EXERCISE ::
The result should be an exact copy of the entries that follow, with no pictures included.

INPUT DATA ::

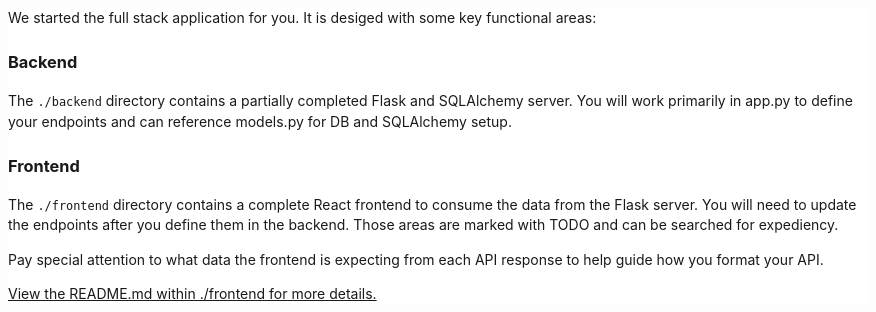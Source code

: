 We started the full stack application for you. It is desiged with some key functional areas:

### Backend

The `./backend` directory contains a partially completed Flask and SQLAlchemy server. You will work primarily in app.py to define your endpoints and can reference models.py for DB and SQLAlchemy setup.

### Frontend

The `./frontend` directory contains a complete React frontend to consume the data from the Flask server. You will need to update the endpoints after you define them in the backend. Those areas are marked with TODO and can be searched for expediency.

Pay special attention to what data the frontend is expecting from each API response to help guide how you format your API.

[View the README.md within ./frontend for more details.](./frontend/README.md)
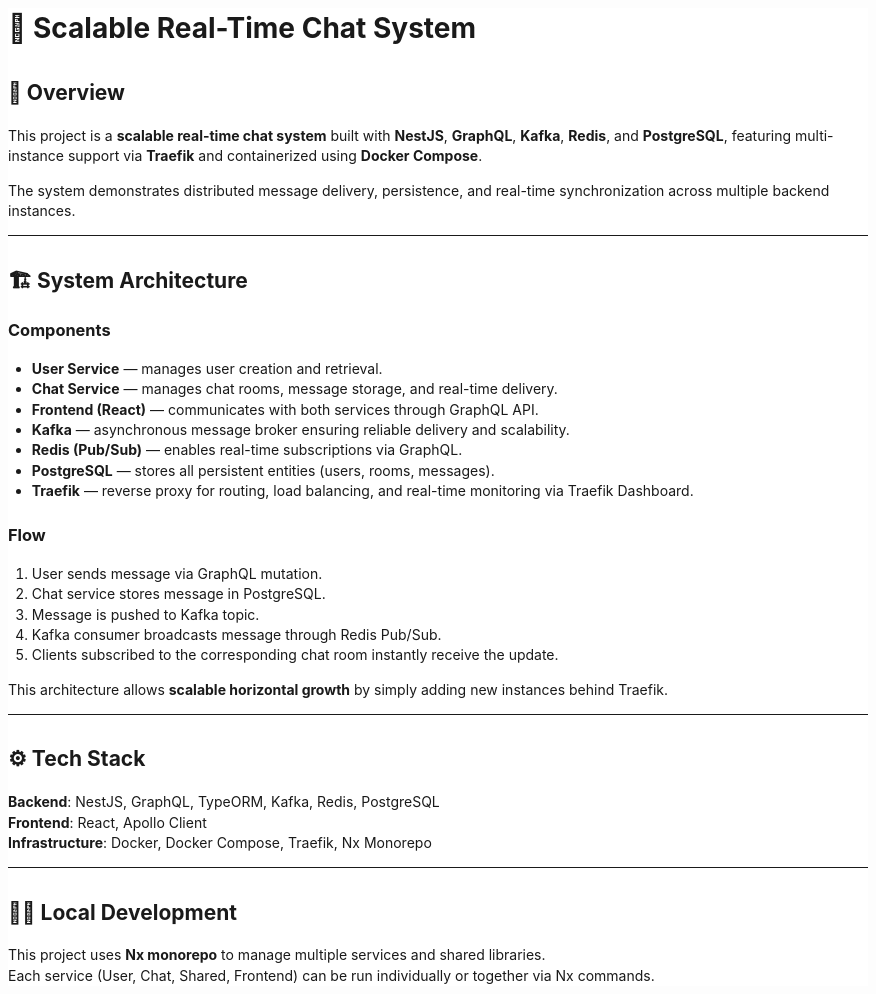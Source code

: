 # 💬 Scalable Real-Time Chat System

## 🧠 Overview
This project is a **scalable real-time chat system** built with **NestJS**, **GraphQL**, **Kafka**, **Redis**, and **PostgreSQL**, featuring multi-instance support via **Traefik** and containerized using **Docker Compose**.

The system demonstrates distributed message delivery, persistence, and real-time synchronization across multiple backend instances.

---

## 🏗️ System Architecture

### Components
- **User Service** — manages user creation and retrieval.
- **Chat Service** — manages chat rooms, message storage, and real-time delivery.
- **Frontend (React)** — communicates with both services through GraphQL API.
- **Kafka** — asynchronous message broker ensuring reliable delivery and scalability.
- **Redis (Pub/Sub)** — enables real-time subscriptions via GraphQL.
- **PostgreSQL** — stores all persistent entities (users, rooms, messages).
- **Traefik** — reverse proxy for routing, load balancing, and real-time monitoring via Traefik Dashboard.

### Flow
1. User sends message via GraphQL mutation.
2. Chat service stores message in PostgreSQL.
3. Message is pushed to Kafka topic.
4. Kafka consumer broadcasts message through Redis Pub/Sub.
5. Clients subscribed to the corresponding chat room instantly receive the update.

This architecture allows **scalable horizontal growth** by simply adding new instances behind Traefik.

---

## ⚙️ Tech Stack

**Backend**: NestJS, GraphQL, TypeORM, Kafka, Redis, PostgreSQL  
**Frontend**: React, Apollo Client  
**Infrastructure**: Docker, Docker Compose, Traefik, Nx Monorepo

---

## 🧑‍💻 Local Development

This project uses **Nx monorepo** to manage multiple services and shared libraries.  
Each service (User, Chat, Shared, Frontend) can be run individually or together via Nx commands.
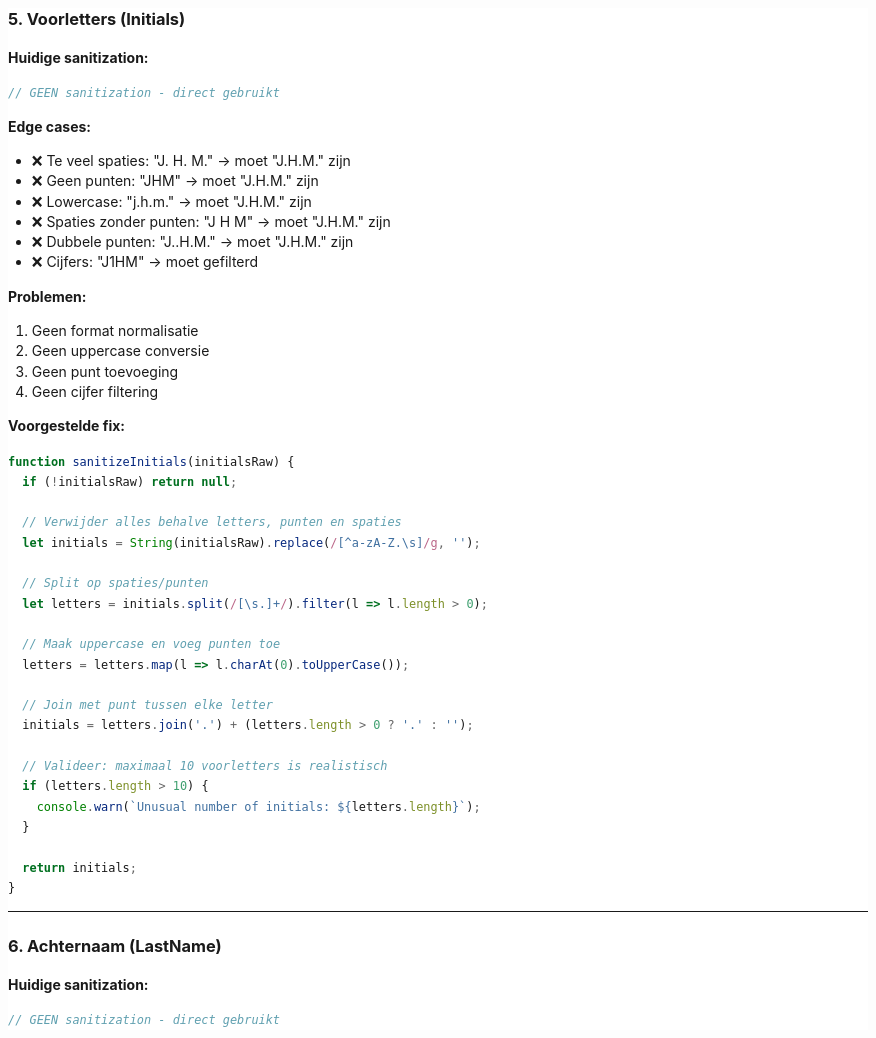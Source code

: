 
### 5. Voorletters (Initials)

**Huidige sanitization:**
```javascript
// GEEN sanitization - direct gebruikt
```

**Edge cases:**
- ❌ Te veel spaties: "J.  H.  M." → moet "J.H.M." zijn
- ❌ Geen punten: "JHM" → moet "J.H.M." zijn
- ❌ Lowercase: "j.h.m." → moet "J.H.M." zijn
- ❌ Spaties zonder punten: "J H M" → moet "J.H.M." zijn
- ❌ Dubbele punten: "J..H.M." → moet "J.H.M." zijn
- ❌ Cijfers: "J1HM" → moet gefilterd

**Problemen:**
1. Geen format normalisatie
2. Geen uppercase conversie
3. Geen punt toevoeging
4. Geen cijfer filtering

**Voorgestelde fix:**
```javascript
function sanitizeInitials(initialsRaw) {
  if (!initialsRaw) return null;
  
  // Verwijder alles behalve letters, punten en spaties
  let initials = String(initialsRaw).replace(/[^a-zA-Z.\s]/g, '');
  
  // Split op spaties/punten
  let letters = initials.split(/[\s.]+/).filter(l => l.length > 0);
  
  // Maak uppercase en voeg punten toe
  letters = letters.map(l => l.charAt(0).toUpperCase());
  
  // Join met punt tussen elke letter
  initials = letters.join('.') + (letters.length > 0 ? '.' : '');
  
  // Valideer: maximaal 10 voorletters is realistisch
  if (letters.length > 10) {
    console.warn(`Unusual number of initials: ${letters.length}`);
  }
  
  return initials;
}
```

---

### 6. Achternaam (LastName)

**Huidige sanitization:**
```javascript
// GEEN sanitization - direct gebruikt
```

RESULT OF THIS TASK ::
Source code

: We started the full stack application for you. It is desiged with some key functional areas:

### Backend

The `./backend` directory contains a partially completed Flask and SQLAlchemy server. You will work primarily in app.py to define your endpoints and can reference models.py for DB and SQLAlchemy setup.

### Frontend

The `./frontend` directory contains a complete React frontend to consume the data from the Flask server. You will need to update the endpoints after you define them in the backend. Those areas are marked with TODO and can be searched for expediency.

Pay special attention to what data the frontend is expecting from each API response to help guide how you format your API.

[View the README.md within ./frontend for more details.](./frontend/README.md)
Source code

: # 💬 Scalable Real-Time Chat System

## 🧠 Overview
This project is a **scalable real-time chat system** built with **NestJS**, **GraphQL**, **Kafka**, **Redis**, and **PostgreSQL**, featuring multi-instance support via **Traefik** and containerized using **Docker Compose**.

The system demonstrates distributed message delivery, persistence, and real-time synchronization across multiple backend instances.

---

## 🏗️ System Architecture

### Components
- **User Service** — manages user creation and retrieval.
- **Chat Service** — manages chat rooms, message storage, and real-time delivery.
- **Frontend (React)** — communicates with both services through GraphQL API.
- **Kafka** — asynchronous message broker ensuring reliable delivery and scalability.
- **Redis (Pub/Sub)** — enables real-time subscriptions via GraphQL.
- **PostgreSQL** — stores all persistent entities (users, rooms, messages).
- **Traefik** — reverse proxy for routing, load balancing, and real-time monitoring via Traefik Dashboard.

### Flow
1. User sends message via GraphQL mutation.
2. Chat service stores message in PostgreSQL.
3. Message is pushed to Kafka topic.
4. Kafka consumer broadcasts message through Redis Pub/Sub.
5. Clients subscribed to the corresponding chat room instantly receive the update.

This architecture allows **scalable horizontal growth** by simply adding new instances behind Traefik.

---

## ⚙️ Tech Stack

**Backend**: NestJS, GraphQL, TypeORM, Kafka, Redis, PostgreSQL  
**Frontend**: React, Apollo Client  
**Infrastructure**: Docker, Docker Compose, Traefik, Nx Monorepo

---

## 🧑‍💻 Local Development

This project uses **Nx monorepo** to manage multiple services and shared libraries.  
Each service (User, Chat, Shared, Frontend) can be run individually or together via Nx commands.
Source code

: 
### 5. Voorletters (Initials)

**Huidige sanitization:**
```javascript
// GEEN sanitization - direct gebruikt
```

**Edge cases:**
- ❌ Te veel spaties: "J.  H.  M." → moet "J.H.M." zijn
- ❌ Geen punten: "JHM" → moet "J.H.M." zijn
- ❌ Lowercase: "j.h.m." → moet "J.H.M." zijn
- ❌ Spaties zonder punten: "J H M" → moet "J.H.M." zijn
- ❌ Dubbele punten: "J..H.M." → moet "J.H.M." zijn
- ❌ Cijfers: "J1HM" → moet gefilterd

**Problemen:**
1. Geen format normalisatie
2. Geen uppercase conversie
3. Geen punt toevoeging
4. Geen cijfer filtering

**Voorgestelde fix:**
```javascript
function sanitizeInitials(initialsRaw) {
  if (!initialsRaw) return null;
  
  // Verwijder alles behalve letters, punten en spaties
  let initials = String(initialsRaw).replace(/[^a-zA-Z.\s]/g, '');
  
  // Split op spaties/punten
  let letters = initials.split(/[\s.]+/).filter(l => l.length > 0);
  
  // Maak uppercase en voeg punten toe
  letters = letters.map(l => l.charAt(0).toUpperCase());
  
  // Join met punt tussen elke letter
  initials = letters.join('.') + (letters.length > 0 ? '.' : '');
  
  // Valideer: maximaal 10 voorletters is realistisch
  if (letters.length > 10) {
    console.warn(`Unusual number of initials: ${letters.length}`);
  }
  
  return initials;
}
```

---

### 6. Achternaam (LastName)

**Huidige sanitization:**
```javascript
// GEEN sanitization - direct gebruikt
```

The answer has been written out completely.